# Bob Sykes - 4/17



## ThaFish (Feb 27, 2013)

Went out again Wednesday night, but not for as long as normal. Got out there around 11 or so & packed it up at 2:30. Chris landed a 31.5'' red, Caleb landed a 35.5'' one, & Chris also got his first flounder, which measured 13.5''. That one went home with us! Also missed the biggest red of my life over a dozen times. Well, technically HE missed me, not the other way around. He had a ton of goes at my topwater, but I never got hooked up. Easily a 35 lb. fish. Keep seeing him in my head every time I start to daydream.. Haha. Anyways, finally convinced Caleb to come throw a silver spoon at him (which is what Caleb got his 35.5'' on) & on the third cast, he ate it. Unfortunately Caleb hooked him on a 7' medium action Abu Garcia Vendetta rod w/ an Abu Garcia ProMax low-profile on it, so he didn't have much pulling power on the fish when it hauled towards him & headed for the pilings. After 3 or 4 minutes, the big bull went all the way around a piling & broke him off. We'll get him eventually. Slower than the few nights before it, but still got some good fish. Gonna go out this weekend too. 

Tally for the night:
*Caleb*: 1 [35.5'']
*Sawyer (Me)*: 0
*Andrew*: 0 [Back to normal]
*Chris*: 2 [13.5'' flounder & a 31.5'' red]


----------



## DAWGONIT (Jan 16, 2009)

pretty work gents & thanks for sharing.
catch 'em up.


----------



## ThaFish (Feb 27, 2013)

DAWGONIT said:


> pretty work gents & thanks for sharing.
> catch 'em up.


Thanks man, we'll do our best to keep catching 'em!


----------



## MoganMan (Feb 24, 2013)

If I went I would have caught him haha


----------



## Fisher Belac (Mar 6, 2013)

Slow night for sure. Weather just wasn't agreeing with us. Choppy water, crazy windy and just about 0 visibility in the water. Fun night though even though I lost some tackle.


----------



## ThaFish (Feb 27, 2013)

Fisher Belac said:


> Slow night for sure. Weather just wasn't agreeing with us. Choppy water, crazy windy and just about 0 visibility in the water. Fun night though even though I lost some tackle.

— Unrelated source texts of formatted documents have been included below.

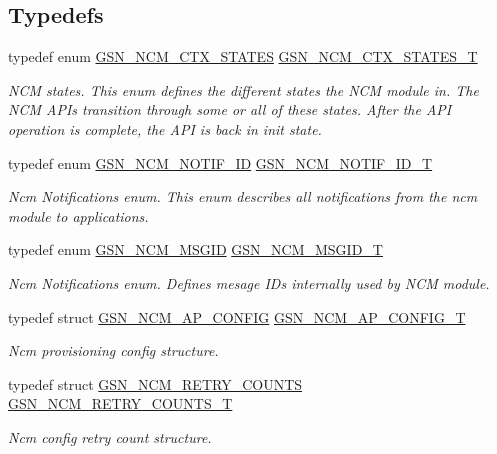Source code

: \subsection*{Typedefs}
\begin{DoxyCompactItemize}
\item 
typedef enum \hyperlink{a00688_ga950af3c458482d4fbf1838aaf8b30f2d}{GSN\_\-NCM\_\-CTX\_\-STATES} \hyperlink{a00688_gaf5a85b17466f3a523dbf5643e72f628d}{GSN\_\-NCM\_\-CTX\_\-STATES\_\-T}
\begin{DoxyCompactList}\small\item\em NCM states. This enum defines the different states the NCM module in. The NCM APIs transition through some or all of these states. After the API operation is complete, the API is back in init state. \end{DoxyCompactList}\item 
typedef enum \hyperlink{a00688_ga9e3bfe0ed58e26633d51d10250743b2a}{GSN\_\-NCM\_\-NOTIF\_\-ID} \hyperlink{a00688_ga0be96257e7b0db4dd67006357eb5cec6}{GSN\_\-NCM\_\-NOTIF\_\-ID\_\-T}
\begin{DoxyCompactList}\small\item\em Ncm Notifications enum. This enum describes all notifications from the ncm module to applications. \end{DoxyCompactList}\item 
typedef enum \hyperlink{a00688_ga7df8ae3172682e89bfa663208e3f0081}{GSN\_\-NCM\_\-MSGID} \hyperlink{a00688_ga1df95350543744eb99d0ce7433e6db16}{GSN\_\-NCM\_\-MSGID\_\-T}
\begin{DoxyCompactList}\small\item\em Ncm Notifications enum. Defines mesage IDs internally used by NCM module. \end{DoxyCompactList}\item 
typedef struct \hyperlink{a00156}{GSN\_\-NCM\_\-AP\_\-CONFIG} \hyperlink{a00688_ga881c978ce73a5c4c2e6e9080d4a07879}{GSN\_\-NCM\_\-AP\_\-CONFIG\_\-T}
\begin{DoxyCompactList}\small\item\em Ncm provisioning config structure. \end{DoxyCompactList}\item 
typedef struct \hyperlink{a00161}{GSN\_\-NCM\_\-RETRY\_\-COUNTS} \hyperlink{a00688_gab0e77b5fbb8b18c829e3cd9170252340}{GSN\_\-NCM\_\-RETRY\_\-COUNTS\_\-T}
\begin{DoxyCompactList}\small\item\em Ncm config retry count structure. \end{DoxyCompactList}\item 

\end{DoxyCompactItemize}
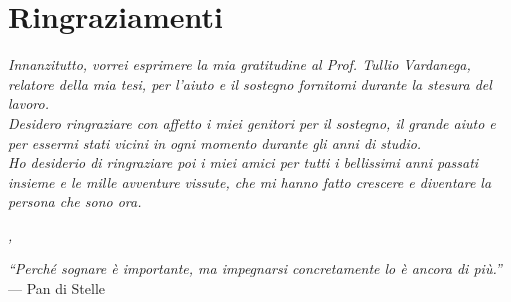 
\cleardoublepage
{}
{}

\begingroup
\let\clearpage\relax
\let\cleardoublepage\relax
\let\cleardoublepage\relax

\chapter*{Ringraziamenti}

\noindent \textit{Innanzitutto, vorrei esprimere la mia gratitudine al Prof. Tullio Vardanega, relatore della mia tesi, per l'aiuto e il sostegno fornitomi durante la stesura del lavoro.}\\

\noindent \textit{Desidero ringraziare con affetto i miei genitori per il sostegno, il grande aiuto e per essermi stati vicini in ogni momento durante gli anni di studio.}\\

\noindent \textit{Ho desiderio di ringraziare poi i miei amici per tutti i bellissimi anni passati insieme e le mille avventure vissute, che mi hanno fatto crescere e diventare la persona che sono ora.}\\
\bigskip

\noindent\textit{\myLocation, \myTime}
\hfill \myName

\vspace{250pt}
\begin{flushright}{
		\slshape    
		``Perché sognare è importante, ma impegnarsi concretamente lo è ancora di più.''  \medskip} \\ 
	\medskip
	--- Pan di Stelle
\end{flushright}
\endgroup

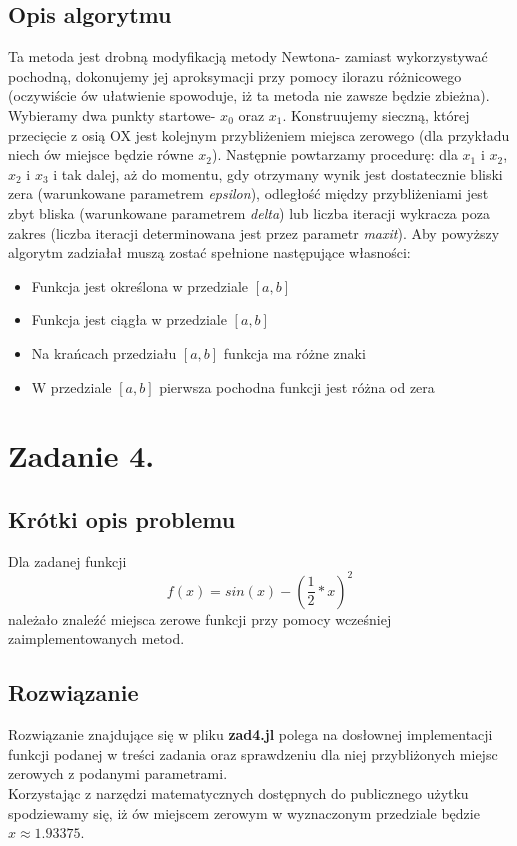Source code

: \documentclass[a4paper,14pt]{report}
\begin{document}
  \section{Opis algorytmu}
  Ta metoda jest drobną modyfikacją metody Newtona- zamiast wykorzystywać pochodną, dokonujemy jej aproksymacji przy pomocy ilorazu różnicowego (oczywiście ów ułatwienie spowoduje, iż ta metoda nie zawsze będzie zbieżna).
  Wybieramy dwa punkty startowe- $x_{0}$ oraz $x_{1}$. Konstruujemy sieczną, której przecięcie z osią OX jest kolejnym przybliżeniem miejsca zerowego (dla przykładu niech ów miejsce będzie równe $x_{2}$). Następnie powtarzamy procedurę: dla $x_{1}$ i $x_{2}$, $x_{2}$ i $x_{3}$ i tak dalej, aż do momentu, gdy otrzymany wynik jest dostatecznie bliski zera (warunkowane parametrem \textit{epsilon}), odległość między przybliżeniami jest zbyt bliska (warunkowane parametrem \textit{delta}) lub liczba iteracji wykracza poza zakres (liczba iteracji determinowana jest przez parametr \textit{maxit}).
  Aby powyższy algorytm zadziałał muszą zostać spełnione następujące własności:
  \begin{itemize}
    \item Funkcja jest określona w przedziale $[a,b]$
    \item Funkcja jest ciągła w przedziale $[a,b]$
    \item Na krańcach przedziału $[a,b]$ funkcja ma różne znaki
    \item W przedziale $[a,b]$ pierwsza pochodna funkcji jest różna od zera
  \end{itemize}

\chapter{Zadanie 4.}
  \section{Krótki opis problemu}
  Dla zadanej funkcji
  \begin{equation}
    f(x)=sin(x)-(\frac{1}{2}*x)^{2}
  \end{equation}
  należało znaleźć miejsca zerowe funkcji przy pomocy wcześniej zaimplementowanych metod.
  \section{Rozwiązanie}
  Rozwiązanie znajdujące się w pliku \textbf{zad4.jl} polega na dosłownej implementacji funkcji podanej w treści zadania oraz sprawdzeniu dla niej przybliżonych miejsc zerowych z podanymi parametrami.\\
  Korzystając z narzędzi matematycznych dostępnych do publicznego użytku spodziewamy się, iż ów miejscem zerowym w wyznaczonym przedziale będzie $x\approx 1.93375$.
\end{document}
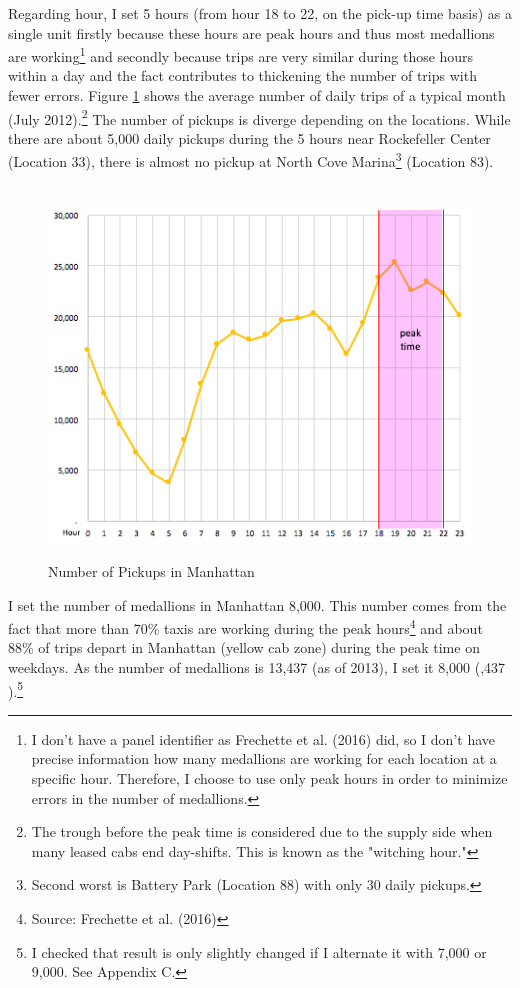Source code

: \indent Regarding hour, I set 5 hours (from hour 18 to 22, on the pick-up time basis) as a single unit firstly because these hours are peak hours and thus most medallions are working\footnote{I don't have a panel identifier as Frechette et al. (2016) did, so I don't have precise information how many medallions are working for each location at a specific hour. Therefore, I choose to use only peak hours in order to minimize errors in the number of medallions.} and secondly because trips are very similar during those hours within a day and the fact contributes to thickening the number of trips with fewer errors. Figure \ref{fig:July_2012} shows the average number of daily trips of a typical month (July 2012).\footnote{The trough before the peak time is considered due to the supply side when many leased cabs end day-shifts. This is known as the "witching hour."} The number of pickups is diverge depending on the locations. While there are about 5,000 daily pickups during the 5 hours near Rockefeller Center (Location 33), there is almost no pickup at North Cove Marina\footnote{Second worst is Battery Park (Location 88) with only 30 daily pickups.} (Location 83).

\begin{figure}[h]
\centering
\caption{Number of Pickups in Manhattan}\label{fig:July_2012}\\
\vspace{0.2cm}
\includegraphics[width=12cm]{Figures/July_2012.png}
\end{figure}

\indent I set the number of medallions in Manhattan 8,000. This number comes from the fact that more than 70\% taxis are working during the peak hours\footnote{Source: Frechette et al. (2016)} and about 88\% of trips depart in Manhattan (yellow cab zone) during the peak time on weekdays. As the number of medallions is 13,437 (as of 2013), I set it 8,000 (,437  ).\footnote{I checked that result is only slightly changed if I alternate it with 7,000 or 9,000. See Appendix C.} 

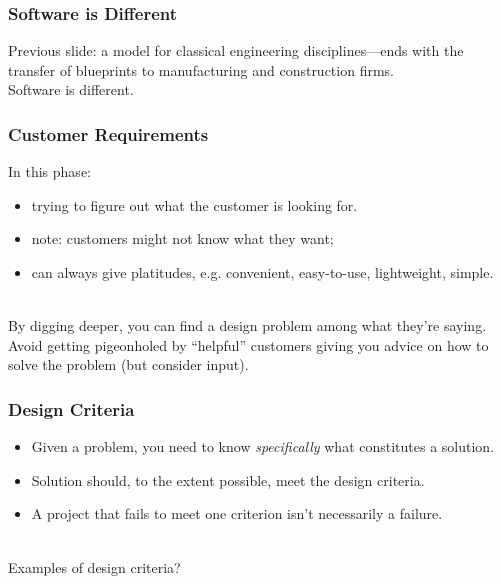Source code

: \begin{frame}
\frametitle{Software is Different}

\Large 
\begin{changemargin}{1.5cm}
Previous slide: a model for classical engineering disciplines---ends with
the transfer of blueprints to manufacturing and construction
firms. \\[1em]
Software is different.
\end{changemargin}

\end{frame}

\begin{frame}
\frametitle{Customer Requirements}

\begin{changemargin}{1.5cm}
In this phase:
\begin{itemize}
\item trying to figure out what the
customer is looking for.
\item note: customers might not know what they want;
\item can always give platitudes, e.g. convenient, easy-to-use, lightweight, simple.
\end{itemize}
~\\
By digging deeper, you can find a design problem among what they're
saying.\\[1em]

Avoid getting pigeonholed by ``helpful'' customers giving you advice on how
to solve the problem (but consider input).
\end{changemargin}

\end{frame}

\begin{frame}
\frametitle{Design Criteria}

\begin{changemargin}{1.5cm}
\begin{itemize}
\item Given a problem, you need to know
\emph{specifically} what constitutes a solution. 

\item Solution should, to the extent possible, meet the design criteria.

\item A project that fails to meet one criterion isn't necessarily a failure.
\end{itemize}
~\\

\alert{Examples of design criteria?}
\end{changemargin}

\end{frame}

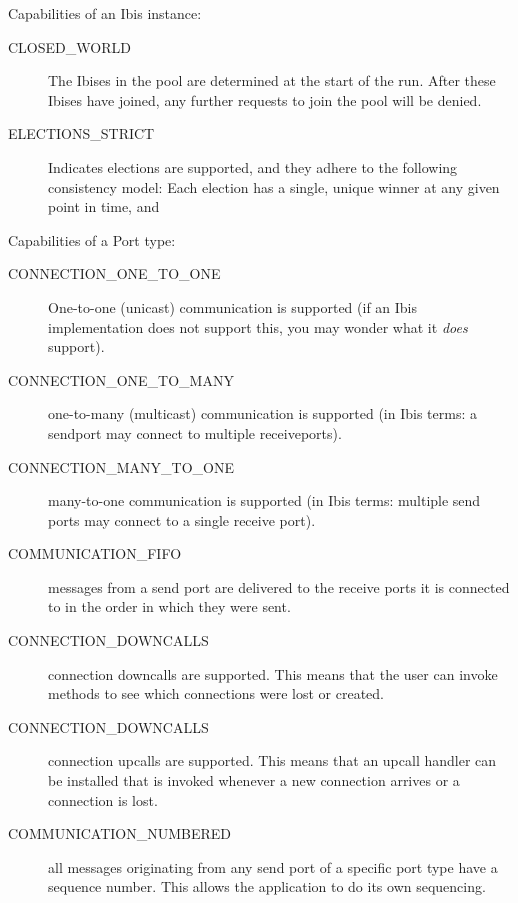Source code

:\documentclass[10pt]{article}
\begin{document}
Capabilities of an Ibis instance:

\begin{description}

\item[CLOSED\_WORLD]
The Ibises in the pool are determined at the start of the
run. After these Ibises have joined, any further requests to join the
pool will be denied.

\item[ELECTIONS\_STRICT]
Indicates elections are supported, and they adhere to the following 
consistency model: Each election has a single, unique winner at any
given point in time, and


\end{description}

Capabilities of a Port type:

\begin{description}
\item[CONNECTION\_ONE\_TO\_ONE]
One-to-one (unicast) communication is supported (if an Ibis
implementation
does not support this, you may wonder what it \emph{does} support).

\item[CONNECTION\_ONE\_TO\_MANY]
one-to-many (multicast) communication is supported
(in Ibis terms: a sendport
may connect to multiple receiveports).

\item[CONNECTION\_MANY\_TO\_ONE]
many-to-one communication is supported (in Ibis terms: multiple
send ports may connect to a single receive port).

\item[COMMUNICATION\_FIFO]
messages from a send port are delivered to the receive ports it is
connected to in the order in which they were sent.

\item[CONNECTION\_DOWNCALLS]
connection downcalls are supported. This means that the user can
invoke methods to see which connections were lost or created.

\item[CONNECTION\_DOWNCALLS]
connection upcalls are supported. This means that an upcall
handler can be installed that is invoked whenever a new connection
arrives
or a connection is lost.

\item[COMMUNICATION\_NUMBERED]
all messages originating from any send port of a specific port type have
a sequence number. This allows the application to do its own sequencing.


\end{description}
\end{document}
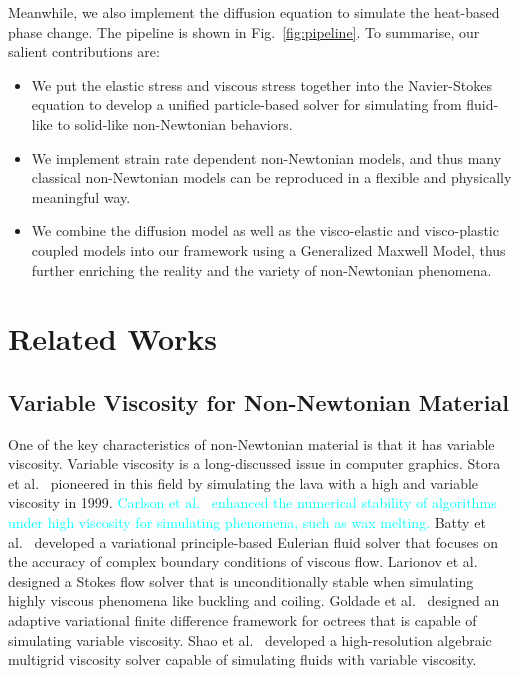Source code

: \documentclass[10pt,journal,compsoc]{IEEEtran}
\newcommand{\revised}[1]{{\textcolor{cyan}{#1}}}
\begin{document}
Meanwhile, we also implement the diffusion equation to simulate the heat-based phase change. The pipeline is shown in Fig.~\ref{fig:pipeline}. To summarise, our salient contributions are:

\begin{itemize}
	\item We put the elastic stress and viscous stress together into the Navier-Stokes equation to develop a unified particle-based solver for simulating from fluid-like to solid-like non-Newtonian behaviors.
	\item We implement strain rate dependent non-Newtonian models, and thus many classical non-Newtonian models can be reproduced in a flexible and physically meaningful way.
	\item We combine the diffusion model as well as the visco-elastic and visco-plastic coupled models into our framework using a Generalized Maxwell Model, thus further enriching the reality and the variety of non-Newtonian phenomena.
\end{itemize}



\section{Related Works}


\subsection{Variable Viscosity for Non-Newtonian Material}
One of the key characteristics of non-Newtonian material is that it has variable viscosity. Variable viscosity is a long-discussed issue in computer graphics. Stora et al.~\cite{Stora1999} pioneered in this field by simulating the lava with a high and variable viscosity in 1999. \revised{Carlson et al.~\cite{Carlson2002} enhanced the numerical stability of algorithms under high viscosity for simulating phenomena, such as wax melting.} Batty et al.~\cite{Batty2008-accurate-viscous} developed a variational principle-based Eulerian fluid solver that focuses on the accuracy of complex boundary conditions of viscous flow. Larionov et al.~\cite{Larionov2017-variationalStokes} designed a Stokes flow solver that is unconditionally stable when simulating highly viscous phenomena like buckling and coiling. Goldade et al.~\cite{Goldade2019-Adaptive-Octree-Viscosity} designed an adaptive variational finite difference framework for octrees that is capable of simulating variable viscosity.  Shao et al.~\cite{Shao-Huang2022-unsmoothed} developed a high-resolution algebraic multigrid viscosity solver capable of simulating fluids with variable viscosity.
\end{document}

Caleb quit your gripin' about losing that damn spoon. YOU LOST THE BIGGEST FISH OF YOUR LIFE, doesn't that mean more than a $5 spoon? Damn, don't answer that.. Haha.


----------



## ThaFish (Feb 27, 2013)

MoganMan said:


> If I went I would have caught him haha


Yeahh, if you had your Fathom back. Would have taken way more than the 18 lbs. of drag on that Calcutta to stop that thing! We'll get him soon enough... hopefully. Let's go tonight!


----------



## Fisher Belac (Mar 6, 2013)

5.34.5 to be exact. Weather permitting of course but I'm down.


----------



## Smarty (Nov 23, 2008)

I waisted to many years at you guys age just hanging out in bars. I was glad to see you guys out there having good clean fun. Those big bulls had some real size to them and were sure trolling the lights. I got a kick out of seeing ya'll running after and tearing them up on topwater. Nice catch :thumbsup:


----------



## Fisher Belac (Mar 6, 2013)

Thanks smarty. It is a ton of fun hooking into one of the reds or even watching someone fight one.


----------



## ThaFish (Feb 27, 2013)

Smarty said:


> I waisted to many years at you guys age just hanging out in bars. I was glad to see you guys out there having good clean fun. Those big bulls had some real size to them and were sure trolling the lights. I got a kick out of seeing ya'll running after and tearing them up on topwater. Nice catch :thumbsup:


I appreciate that comment Smarty! We definitely have a lot of fun out there. Glad you enjoy watching us tear 'em up!


----------